** Information follows **

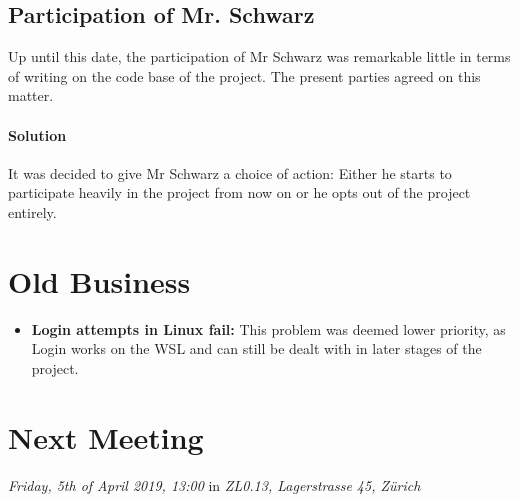 \documentclass[10pt,a4paper,twoside,english,minutes]{zhawreprt}
\begin{document}
\subsection{Participation of Mr. Schwarz}
Up until this date, the participation of Mr Schwarz was remarkable little in terms of writing on the code base of the project. The present parties agreed on this matter.
\paragraph{Solution}
It was decided to give Mr Schwarz a choice of action: Either he starts to participate heavily in the project from now on or he opts out of the project entirely.

\section{Old Business}
\begin{itemize}
\item \textbf{Login attempts in Linux fail: } This problem was deemed lower priority, as Login works
on the WSL and can still be dealt with in later stages of the project.
\end{itemize}

\section*{Next Meeting}
\textit{Friday, 5th of April 2019, 13:00} in \textit{ZL0.13, Lagerstrasse 45, Zürich}
\end{document}
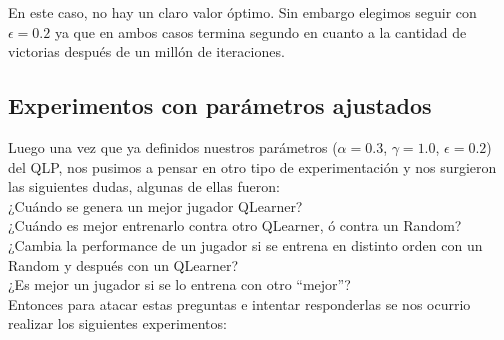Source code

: \documentclass[10pt, a4paper]{article}
\begin{document}
En este caso, no hay un claro valor óptimo. Sin embargo elegimos seguir con $\epsilon=0.2$ ya que en ambos casos termina segundo en cuanto a la cantidad de victorias después de un millón de iteraciones.

\subsection{Experimentos con parámetros ajustados}

Luego una vez que ya definidos nuestros parámetros ($\alpha=0.3$, $\gamma=1.0$, $\epsilon=0.2$) del QLP, nos pusimos a pensar en otro tipo de experimentación y nos surgieron las siguientes dudas, algunas de ellas fueron:\\
¿Cuándo se genera un mejor jugador QLearner? \\
¿Cuándo es mejor entrenarlo contra otro QLearner, ó contra un Random? \\
¿Cambia la performance de un jugador si se entrena en distinto orden con un Random y después con un QLearner?\\
¿Es mejor un jugador si se lo entrena con otro ``mejor''?\\

Entonces para atacar estas preguntas e intentar responderlas se nos ocurrio realizar los siguientes experimentos:
\end{document}

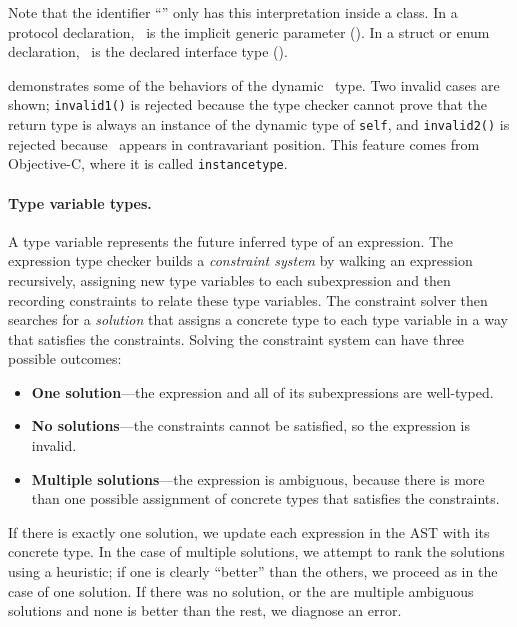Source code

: \documentclass[../generics]{subfiles}
\begin{document}
Note that the identifier ``\tSelf'' only has this interpretation inside a class. In a protocol declaration, \tSelf\ is the implicit generic parameter (). In a struct or enum declaration, \tSelf\ is the declared interface type ().

 demonstrates some of the behaviors of the dynamic \tSelf\ type. Two invalid cases are shown; \texttt{invalid1()} is rejected because the type checker cannot prove that the return type is always an instance of the dynamic type of \texttt{self}, and \texttt{invalid2()} is rejected because \tSelf\ appears in contravariant position.  This feature comes from Objective-C, where it is called \texttt{instancetype}.

\paragraph{Type variable types.}
A type variable represents the future inferred type of an expression. The expression type checker builds a \emph{constraint system} by walking an expression recursively, assigning new type variables to each subexpression and then recording constraints to relate these type variables. The constraint solver then searches for a \emph{solution} that assigns a concrete type to each type variable in a way that satisfies the constraints. Solving the constraint system can have three possible outcomes:
\begin{itemize}
\item \textbf{One solution}---the expression and all of its subexpressions are well-typed.
\item \textbf{No solutions}---the constraints cannot be satisfied, so the expression is invalid.
\item \textbf{Multiple solutions}---the expression is ambiguous, because there is more than one possible assignment of concrete types that satisfies the constraints.
\end{itemize}

If there is exactly one solution, we update each expression in the AST with its concrete type. In the case of multiple solutions, we attempt to rank the solutions using a heuristic; if one is clearly ``better'' than the others, we proceed as in the case of one solution. If there was no solution, or the are multiple ambiguous solutions and none is better than the rest, we diagnose an error.
\end{document}
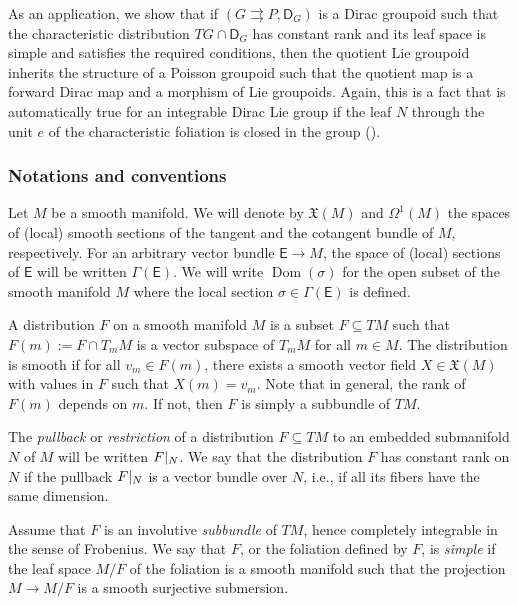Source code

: \documentclass{amsart}
\theoremstyle{definition}
\begin{document}
\medskip

As an application, we show that if $(G{{\rightrightarrows}} P, \mathsf D_G)$ is a
Dirac groupoid such that the characteristic distribution $TG\cap\mathsf D_G$ 
has constant rank and its leaf space is simple and satisfies the 
required conditions, then the quotient Lie groupoid
inherits the structure of a Poisson groupoid such that the quotient 
map is a forward Dirac map and a morphism of Lie groupoids.
 Again, this is a fact that is automatically true
for an integrable Dirac Lie group 
if the leaf $N$ through the unit $e$ of the characteristic foliation is closed 
in the group (\cite{Jotz11a}). 

\subsubsection*{\textbf{Notations and conventions}}
Let $M$ be a smooth manifold. We will denote by ${\mathfrak{X}}(M)$ and $\Omega^1(M)$ the
spaces of (local) smooth sections of the tangent and the cotangent bundle of $M$,
respectively. For an arbitrary vector bundle $\mathsf E\to M$, the space of
(local) sections of $\mathsf E$ will be written $\Gamma(\mathsf E)$. 
We will write $\operatorname{Dom}(\sigma)$ for the open subset of the smooth manifold $M$
where the local section $\sigma\in\Gamma(\mathsf E)$ is defined.

\medskip

A distribution $F$ on a smooth manifold $M$
is a subset $F\subseteq TM$ such that $F(m):=F\cap T_mM$ is a vector subspace
of $T_mM$ for all $m\in M$.
The distribution is smooth if for all
$v_m\in F(m)$, there exists a smooth vector field 
$X\in{\mathfrak{X}}(M)$ with values in $F$ such that $X(m)=v_m$.
Note that in general, the rank of 
$F(m)$ depends on $m$. If not, then $F$ is simply a subbundle of $TM$.

The \emph{pullback} or \emph{restriction} of a distribution $F\subseteq TM$ to an embedded
 submanifold $N$ of $M$  will be written $F{\arrowvert_{{N}}}$. We say that the distribution
$F$ has constant rank on $N$ if the pullback $F{\arrowvert_{{N}}}$ is a vector bundle over $N$, i.e.,
if all its fibers have the same dimension.

\medskip

Assume that $F$ is an involutive \emph{subbundle} of $TM$, hence completely integrable 
in the sense of Frobenius. We say that $F$, or the foliation defined by $F$,
is \emph{simple} if the leaf space $M/F$ of the foliation is 
a smooth manifold such that the projection $M\to M/F$ is a smooth surjective submersion.
\end{document}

** End of Information **

◆ Problem to solve:
Exactly as written, repeat the lines from the beginning of the entries up to and including the line with "It was decided", but not the pictures.

◆ Result of the exercise:
 \documentclass[10pt,a4paper,twoside,english,minutes]{zhawreprt}
\begin{document}
\subsection{Participation of Mr. Schwarz}
Up until this date, the participation of Mr Schwarz was remarkable little in terms of writing on the code base of the project. The present parties agreed on this matter.
\paragraph{Solution}
It was decided to give Mr Schwarz a choice of action: Either he starts to participate heavily in the project from now on or he opts out of the project entirely.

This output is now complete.